私は28歳児の存在を思考から消して、悠仁くんに手順を尋ねた。ニコニコと楽しそうに自身の手を動かしながら指示をくれる彼にホッとする。この様子ならこの外の光が一切入らない部屋でも上手く生活していけるだろう。それでも心配だった悟くんは、当分結界の張り直ししか任務が入ってない私にこの部屋のことも悠仁くんのことも明かし、悟くんよりも時間を割ける私に彼を託したのだろう。実技的なことはいずれ引き合わせる七海くんに、そしてメンタルケアは私に。
悟くんはなんでも出来てしまうが故に、「出来ない」という感覚が分からないと、学生時代にぽつりと零していた。彼の苦手なことなんてせいぜいアルコール摂取ぐらいのものだ。逆に最強だな、アルコール。

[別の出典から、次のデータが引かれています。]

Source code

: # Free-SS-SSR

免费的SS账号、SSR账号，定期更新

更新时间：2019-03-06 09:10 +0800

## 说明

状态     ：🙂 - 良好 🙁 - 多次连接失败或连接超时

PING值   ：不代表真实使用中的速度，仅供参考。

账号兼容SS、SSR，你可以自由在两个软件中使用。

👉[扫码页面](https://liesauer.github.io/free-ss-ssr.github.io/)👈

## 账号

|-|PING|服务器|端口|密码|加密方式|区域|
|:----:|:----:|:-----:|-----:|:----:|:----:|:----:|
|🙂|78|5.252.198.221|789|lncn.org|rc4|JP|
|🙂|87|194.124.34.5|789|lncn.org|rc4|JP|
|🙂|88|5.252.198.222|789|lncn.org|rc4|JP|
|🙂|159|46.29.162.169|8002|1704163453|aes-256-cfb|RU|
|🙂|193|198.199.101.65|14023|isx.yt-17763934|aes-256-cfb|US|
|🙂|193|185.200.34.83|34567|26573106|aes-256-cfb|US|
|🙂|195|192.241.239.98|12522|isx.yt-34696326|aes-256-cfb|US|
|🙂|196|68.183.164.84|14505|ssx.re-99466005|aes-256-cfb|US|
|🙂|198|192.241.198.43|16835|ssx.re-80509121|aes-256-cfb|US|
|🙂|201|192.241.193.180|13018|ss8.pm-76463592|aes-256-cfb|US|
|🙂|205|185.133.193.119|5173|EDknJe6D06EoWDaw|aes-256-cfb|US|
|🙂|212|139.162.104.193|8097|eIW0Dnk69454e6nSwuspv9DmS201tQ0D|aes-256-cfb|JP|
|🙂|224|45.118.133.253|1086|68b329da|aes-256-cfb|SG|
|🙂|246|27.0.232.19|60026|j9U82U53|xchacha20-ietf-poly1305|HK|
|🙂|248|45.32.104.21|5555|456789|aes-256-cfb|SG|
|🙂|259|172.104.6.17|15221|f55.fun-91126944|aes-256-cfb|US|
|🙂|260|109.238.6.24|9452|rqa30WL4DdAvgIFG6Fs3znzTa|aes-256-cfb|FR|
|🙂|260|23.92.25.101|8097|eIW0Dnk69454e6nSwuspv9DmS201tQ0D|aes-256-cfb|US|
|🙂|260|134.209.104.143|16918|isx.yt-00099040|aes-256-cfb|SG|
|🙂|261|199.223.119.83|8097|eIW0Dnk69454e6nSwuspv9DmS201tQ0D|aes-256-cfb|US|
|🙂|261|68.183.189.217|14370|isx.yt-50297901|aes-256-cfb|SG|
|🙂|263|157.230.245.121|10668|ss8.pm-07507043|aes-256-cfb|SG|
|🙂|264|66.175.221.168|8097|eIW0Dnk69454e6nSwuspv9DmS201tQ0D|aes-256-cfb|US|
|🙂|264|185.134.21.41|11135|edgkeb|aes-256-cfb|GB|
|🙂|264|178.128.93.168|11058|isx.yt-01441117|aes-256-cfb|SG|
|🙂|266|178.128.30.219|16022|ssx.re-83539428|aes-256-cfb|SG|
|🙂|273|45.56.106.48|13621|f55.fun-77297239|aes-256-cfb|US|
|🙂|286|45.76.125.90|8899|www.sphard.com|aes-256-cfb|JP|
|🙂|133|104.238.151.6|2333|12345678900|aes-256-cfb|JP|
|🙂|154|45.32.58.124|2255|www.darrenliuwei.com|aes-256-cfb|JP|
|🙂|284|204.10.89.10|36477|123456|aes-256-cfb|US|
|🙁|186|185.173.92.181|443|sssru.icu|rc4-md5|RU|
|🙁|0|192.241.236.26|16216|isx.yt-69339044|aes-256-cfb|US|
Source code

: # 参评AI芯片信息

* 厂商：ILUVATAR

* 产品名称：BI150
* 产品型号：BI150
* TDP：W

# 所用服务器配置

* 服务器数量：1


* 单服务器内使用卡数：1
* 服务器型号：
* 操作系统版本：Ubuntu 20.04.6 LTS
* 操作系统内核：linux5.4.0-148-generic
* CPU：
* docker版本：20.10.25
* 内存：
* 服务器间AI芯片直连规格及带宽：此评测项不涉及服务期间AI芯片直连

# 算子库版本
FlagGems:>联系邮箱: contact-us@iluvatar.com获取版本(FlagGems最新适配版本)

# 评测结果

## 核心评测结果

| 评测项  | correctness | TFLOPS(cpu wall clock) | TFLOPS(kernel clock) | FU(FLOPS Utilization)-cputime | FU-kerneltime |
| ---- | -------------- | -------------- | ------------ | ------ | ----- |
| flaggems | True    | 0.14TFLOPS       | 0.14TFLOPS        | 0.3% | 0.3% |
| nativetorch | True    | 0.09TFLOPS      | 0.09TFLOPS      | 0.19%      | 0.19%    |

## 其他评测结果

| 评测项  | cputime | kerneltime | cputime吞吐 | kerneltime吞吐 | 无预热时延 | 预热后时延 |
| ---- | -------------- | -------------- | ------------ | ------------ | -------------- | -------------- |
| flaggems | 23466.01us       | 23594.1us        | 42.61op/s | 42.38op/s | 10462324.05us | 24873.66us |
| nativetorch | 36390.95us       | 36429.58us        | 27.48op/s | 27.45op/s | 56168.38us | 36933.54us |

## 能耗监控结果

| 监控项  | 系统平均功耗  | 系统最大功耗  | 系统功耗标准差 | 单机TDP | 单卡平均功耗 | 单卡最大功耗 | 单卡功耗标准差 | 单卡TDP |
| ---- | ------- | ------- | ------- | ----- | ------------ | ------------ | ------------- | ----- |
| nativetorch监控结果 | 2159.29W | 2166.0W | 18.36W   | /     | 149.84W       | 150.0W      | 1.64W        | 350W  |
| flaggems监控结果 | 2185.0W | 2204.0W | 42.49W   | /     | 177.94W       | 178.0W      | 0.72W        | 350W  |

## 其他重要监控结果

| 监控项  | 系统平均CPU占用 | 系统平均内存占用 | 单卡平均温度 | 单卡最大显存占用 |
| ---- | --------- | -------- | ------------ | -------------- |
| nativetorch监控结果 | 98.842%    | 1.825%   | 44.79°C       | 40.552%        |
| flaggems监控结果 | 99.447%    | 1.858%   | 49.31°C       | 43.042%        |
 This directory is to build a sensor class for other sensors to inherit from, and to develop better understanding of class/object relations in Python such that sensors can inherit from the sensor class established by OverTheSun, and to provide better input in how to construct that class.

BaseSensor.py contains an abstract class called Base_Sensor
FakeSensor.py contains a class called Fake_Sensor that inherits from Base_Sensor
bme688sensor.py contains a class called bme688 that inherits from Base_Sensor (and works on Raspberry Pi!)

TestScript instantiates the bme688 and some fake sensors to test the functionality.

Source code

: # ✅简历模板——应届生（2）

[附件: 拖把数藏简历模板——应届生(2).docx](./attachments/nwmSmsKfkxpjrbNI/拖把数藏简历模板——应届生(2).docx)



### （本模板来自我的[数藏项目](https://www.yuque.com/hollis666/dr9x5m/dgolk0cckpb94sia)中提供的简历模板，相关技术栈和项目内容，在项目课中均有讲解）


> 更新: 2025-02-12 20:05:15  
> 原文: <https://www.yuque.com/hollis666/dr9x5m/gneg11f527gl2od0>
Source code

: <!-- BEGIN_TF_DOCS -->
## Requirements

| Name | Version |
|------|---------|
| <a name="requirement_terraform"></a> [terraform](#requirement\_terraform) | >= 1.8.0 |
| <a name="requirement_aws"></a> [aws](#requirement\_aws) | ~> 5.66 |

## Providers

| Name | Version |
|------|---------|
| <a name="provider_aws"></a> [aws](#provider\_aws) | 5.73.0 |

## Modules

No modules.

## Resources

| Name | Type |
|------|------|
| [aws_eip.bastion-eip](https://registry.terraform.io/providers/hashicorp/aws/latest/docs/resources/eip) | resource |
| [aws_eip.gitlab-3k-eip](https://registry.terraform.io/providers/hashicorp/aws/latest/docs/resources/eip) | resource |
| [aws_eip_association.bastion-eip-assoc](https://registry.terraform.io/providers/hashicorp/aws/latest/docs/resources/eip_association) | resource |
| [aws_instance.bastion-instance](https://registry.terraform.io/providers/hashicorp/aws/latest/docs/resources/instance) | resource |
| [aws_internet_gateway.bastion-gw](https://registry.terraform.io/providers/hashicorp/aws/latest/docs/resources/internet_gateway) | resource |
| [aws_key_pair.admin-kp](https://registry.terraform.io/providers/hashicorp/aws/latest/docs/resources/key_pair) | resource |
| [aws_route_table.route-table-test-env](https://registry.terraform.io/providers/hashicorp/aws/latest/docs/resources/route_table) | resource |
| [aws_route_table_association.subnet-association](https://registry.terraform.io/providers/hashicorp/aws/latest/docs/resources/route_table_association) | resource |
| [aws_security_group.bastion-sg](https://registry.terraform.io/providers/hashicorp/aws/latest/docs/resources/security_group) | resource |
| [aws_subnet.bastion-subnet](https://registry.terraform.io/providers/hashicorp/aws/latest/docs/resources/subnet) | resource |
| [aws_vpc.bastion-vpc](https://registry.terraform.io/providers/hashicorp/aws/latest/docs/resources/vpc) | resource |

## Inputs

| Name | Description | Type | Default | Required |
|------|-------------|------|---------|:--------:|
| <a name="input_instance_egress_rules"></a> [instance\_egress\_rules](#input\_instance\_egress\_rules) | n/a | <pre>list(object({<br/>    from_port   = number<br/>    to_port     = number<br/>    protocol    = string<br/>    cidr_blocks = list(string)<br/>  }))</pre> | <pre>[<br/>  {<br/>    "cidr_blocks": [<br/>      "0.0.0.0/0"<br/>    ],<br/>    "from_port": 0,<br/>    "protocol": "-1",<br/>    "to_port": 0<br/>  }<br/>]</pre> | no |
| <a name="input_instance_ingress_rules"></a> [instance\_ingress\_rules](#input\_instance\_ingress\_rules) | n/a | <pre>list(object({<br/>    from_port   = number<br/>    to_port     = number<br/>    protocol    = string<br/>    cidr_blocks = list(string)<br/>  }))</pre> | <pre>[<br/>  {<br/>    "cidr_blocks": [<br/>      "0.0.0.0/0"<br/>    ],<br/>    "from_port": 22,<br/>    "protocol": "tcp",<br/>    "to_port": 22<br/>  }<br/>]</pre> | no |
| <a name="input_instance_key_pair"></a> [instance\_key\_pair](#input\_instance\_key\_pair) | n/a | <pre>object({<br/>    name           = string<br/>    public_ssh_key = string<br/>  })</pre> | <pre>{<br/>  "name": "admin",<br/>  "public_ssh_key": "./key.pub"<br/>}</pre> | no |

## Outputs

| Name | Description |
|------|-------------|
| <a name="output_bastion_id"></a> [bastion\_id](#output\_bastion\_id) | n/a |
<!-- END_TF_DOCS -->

話が逸れた。とにかく、彼は分からないからこそ、分からないなりに出来ることを考えようと努めるだけの地頭と努力する気持ちがある。人に頼れる(頼り方には問題大アリなのだが)彼は決して頼る相手を見誤らない。だから、きっと七海くんも面倒くさがりながらも結局断れないのだろうなぁ、と脳裏に浮かんだ彼に少しだけ同情した。
そして、上層部との間である意味一番辛い思いをしたであろう伊地知くんもまた、良い様に使われてしまうのだろう。概ね悠仁くん専属補助監督といったところだろうか。
とはいえ、補助監督だって万年人不足だ。変わらず他の術師の面倒も彼持ちだから、多忙に拍車がかかるだけである。優しい彼は学生の時点で悟くんにバッサリと補助監督になれと言われた貴重な一人だ。言葉だけ見たら戦力外通告と捉えてもおかしくないのに。それでも折れずに期待に応えようと、精一杯目まぐるしい日々に飲まれていく彼は立派な補助監督という立場の呪術界を支える柱であった。近いうち彼のメンタルケアも必要そうだ。
……あれ、もしかして悟くん、ここまで見越して私を呼んだ?ご機嫌な様子でカツ丼を頬張る彼は、今は何も答えちゃくれなかった。